Elizabeth’s painting was, at first, rather confusing to me. It was filled with odd shapes and bright colors. Elizabeth’s painting contains sweeping stokes and wild designs. But, if you look at her painting carefully, you’ll see birds. The picture (above) is a piece of her larger work. The picture (below) is another part of the same painting. Birds are hidden by sweeping strokes. Beautiful birds are concealed in chaos. And life can be like that, can’t it? Life is filled with distractions. We sometimes get lost. We can focus upon things that aren’t important. We remember things that we should probably just forget.
One of the things I’ve noticed in life is that hurts and worries tend to move into the center of our minds.

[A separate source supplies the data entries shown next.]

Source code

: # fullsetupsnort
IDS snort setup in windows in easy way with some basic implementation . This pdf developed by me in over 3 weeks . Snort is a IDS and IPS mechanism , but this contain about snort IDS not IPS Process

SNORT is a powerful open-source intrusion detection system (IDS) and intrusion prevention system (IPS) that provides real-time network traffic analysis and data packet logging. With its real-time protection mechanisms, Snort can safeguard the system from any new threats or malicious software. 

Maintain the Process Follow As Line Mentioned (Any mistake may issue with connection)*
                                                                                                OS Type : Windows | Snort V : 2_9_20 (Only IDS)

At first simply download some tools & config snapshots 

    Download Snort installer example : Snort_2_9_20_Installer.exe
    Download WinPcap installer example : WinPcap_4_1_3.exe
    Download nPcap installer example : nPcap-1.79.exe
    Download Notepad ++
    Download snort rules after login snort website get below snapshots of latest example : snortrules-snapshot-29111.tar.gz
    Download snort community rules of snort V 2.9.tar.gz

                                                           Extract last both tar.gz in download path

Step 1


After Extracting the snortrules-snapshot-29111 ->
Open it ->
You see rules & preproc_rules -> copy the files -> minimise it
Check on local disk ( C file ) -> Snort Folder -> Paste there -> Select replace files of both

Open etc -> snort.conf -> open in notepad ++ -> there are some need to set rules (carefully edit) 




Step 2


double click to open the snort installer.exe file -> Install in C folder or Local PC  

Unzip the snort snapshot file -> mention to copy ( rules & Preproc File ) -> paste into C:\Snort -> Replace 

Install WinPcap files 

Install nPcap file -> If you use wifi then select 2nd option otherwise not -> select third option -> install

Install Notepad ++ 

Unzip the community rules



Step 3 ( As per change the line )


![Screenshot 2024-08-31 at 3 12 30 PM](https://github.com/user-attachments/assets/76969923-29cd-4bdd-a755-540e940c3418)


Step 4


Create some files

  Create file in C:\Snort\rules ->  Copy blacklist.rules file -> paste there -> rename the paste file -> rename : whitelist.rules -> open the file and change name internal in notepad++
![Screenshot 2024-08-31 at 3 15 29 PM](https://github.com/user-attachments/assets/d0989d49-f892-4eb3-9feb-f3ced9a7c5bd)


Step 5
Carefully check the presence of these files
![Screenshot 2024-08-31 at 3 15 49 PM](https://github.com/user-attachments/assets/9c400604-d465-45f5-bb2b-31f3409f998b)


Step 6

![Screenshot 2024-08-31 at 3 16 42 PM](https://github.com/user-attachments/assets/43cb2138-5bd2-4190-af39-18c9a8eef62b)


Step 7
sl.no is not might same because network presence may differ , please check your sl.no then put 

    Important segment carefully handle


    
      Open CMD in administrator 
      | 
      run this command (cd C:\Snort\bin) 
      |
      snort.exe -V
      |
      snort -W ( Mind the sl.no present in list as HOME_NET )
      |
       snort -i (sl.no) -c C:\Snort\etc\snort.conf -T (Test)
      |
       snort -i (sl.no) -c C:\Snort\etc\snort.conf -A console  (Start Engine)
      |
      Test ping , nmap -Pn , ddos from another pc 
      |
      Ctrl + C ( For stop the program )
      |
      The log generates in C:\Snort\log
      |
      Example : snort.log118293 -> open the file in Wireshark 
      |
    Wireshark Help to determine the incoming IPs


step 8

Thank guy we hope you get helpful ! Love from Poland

Close relationships can end with a few harsh words. A good imagination becomes a liability when it creates distressing “future possibilities.” Good things become hidden. Blessings lose the battle. Goodness sometimes disappears when bad things happen. God even appears distant when life becomes hard or when friends let us down.
Elizabeth’s painting can remind us of an important truth. The images of the birds remain – even when chaotic colors combine on canvas. The birds remain intact even when most of the canvas becomes filled with broad strokes that resemble nothing. God’s present when things go well and when they don’t. God continues to be the solid rock in our lives even when the canvas becomes filled with distracting “noises” that catch our attention. God is our “refuge and strength.” God walks with us in the happiest moments and in the most difficult. God lifts us, fills us with faith, and gives us courage. God remains a constant even when God “appears” to be hidden.
I began to do something, several months ago, that’s had a powerful effect on my life. The first thing I do every morning is take a deep breath and, then, I say to myself: “I know that I’m held in the hands of God.” No matter what’s happened to me – “I know that I’m held in the hands of God.” No matter what’s coming in the new day – “I know that I’m held in the hands of God.” Whether the day that I face is going to be a good one, or one filled with problems and fears – “I know that I’m held in the hands of God.” Even if I don’t know it – and even if I’m about to begin what will be the last day of my life on the earth – I begin that day by saying, “I know that I’m held in the hands of God.”
Elizabeth’s painting reminds me that life is filled with distractions. We carry our past into the present, and our present into the future. Our lives are sometimes a rather confusing mixture of memories and events (both good and bad) that cause us to miss the “right now.” I need to spend more time in the present. I need to remember that God is with me – even when God’s presence is hidden in the rest of the chaos in my life.
Please join me by beginning each day with a deep breath. And, before you start to worry about all of the tasks you need to accomplish – before you begin to think about your past – before you begin to worry about what’s going to happen – stop for a moment and quietly say: “I know that I’m held in the hands of God.” God’s with you. God’s present – even when your life is filled with chaos and distractions. That’s what I learned by looking at a piece of artwork. And, perhaps, that’s what the artist wanted me to see.